In this example a rollUnit
of years was used to keep things simple. But rolling over once a year is probably not
optimal if you have alot of data coming into elasticsearch. esroll provides the following values for rollUnit
- minutes,
hours, days, months, years, and bytes. esroll provides another option rollIncrement
which is an integer. Together rollUnit
and rollIncrement
allow you to tell esroll to run its algorithm at intervals like 20 minutes, 3 hours, or 5 months.
When something like 3 hours is used, its important to understand that esroll does not necessary roll 3 hours from the last roll but rather when the hour of the day % 3 == 0. It's possible that if you start esroll with this setting at 1am, esroll would do an initial roll at 1am and then again at 3am, 6am, 9am, etc. So even though you had set to roll every 3 hours, due to index initialization, there is only 2 hours between the 1st and 2nd roll.
From an elasticsearch client perspective you would usually deal only with the pair of indexes aliases created by esroll and not the time based raw indexes. This allows your client code concern itself with logical index names (indexing and searching) even though the indexes backing those aliases are changing over time.
Finally, the way the algorithm is explained above it may lead you to think that alias updates at the time of a roll are done serially, however, this is not the case.
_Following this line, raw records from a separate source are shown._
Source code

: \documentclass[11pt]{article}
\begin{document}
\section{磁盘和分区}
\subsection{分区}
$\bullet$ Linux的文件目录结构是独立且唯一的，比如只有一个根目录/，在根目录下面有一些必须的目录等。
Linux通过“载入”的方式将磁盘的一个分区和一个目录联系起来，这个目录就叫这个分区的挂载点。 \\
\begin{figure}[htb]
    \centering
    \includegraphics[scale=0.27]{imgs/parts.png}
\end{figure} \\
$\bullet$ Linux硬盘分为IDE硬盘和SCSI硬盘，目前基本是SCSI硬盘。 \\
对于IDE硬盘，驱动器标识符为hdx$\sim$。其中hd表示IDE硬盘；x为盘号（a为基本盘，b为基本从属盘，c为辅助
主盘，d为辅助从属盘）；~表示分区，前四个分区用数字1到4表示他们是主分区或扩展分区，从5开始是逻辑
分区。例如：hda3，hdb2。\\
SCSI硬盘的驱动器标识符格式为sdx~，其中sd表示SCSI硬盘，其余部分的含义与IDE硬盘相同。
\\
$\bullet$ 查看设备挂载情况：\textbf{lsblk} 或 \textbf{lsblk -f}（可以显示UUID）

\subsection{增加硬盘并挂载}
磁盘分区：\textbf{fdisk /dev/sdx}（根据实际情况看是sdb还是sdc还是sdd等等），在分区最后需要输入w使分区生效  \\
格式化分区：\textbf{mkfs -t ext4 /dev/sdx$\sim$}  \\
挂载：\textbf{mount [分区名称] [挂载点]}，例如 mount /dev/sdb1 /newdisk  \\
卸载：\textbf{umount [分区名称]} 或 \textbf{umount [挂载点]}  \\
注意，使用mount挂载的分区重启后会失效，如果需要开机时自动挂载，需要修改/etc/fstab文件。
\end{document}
All the alias updates are gathered together on the roll and made in one request to elasticsearch.
Before running esroll you will probably want to configure it. It's not actually required that you config esroll before running it though. That's because the esroll configuration is stored in elasticsearch and esroll will poll periodically for changes in its configuration.
Configuring esroll is done by indexing documents into the esroll
index with the type config
. The following is an
example of how to get a configuration into elasticsearch...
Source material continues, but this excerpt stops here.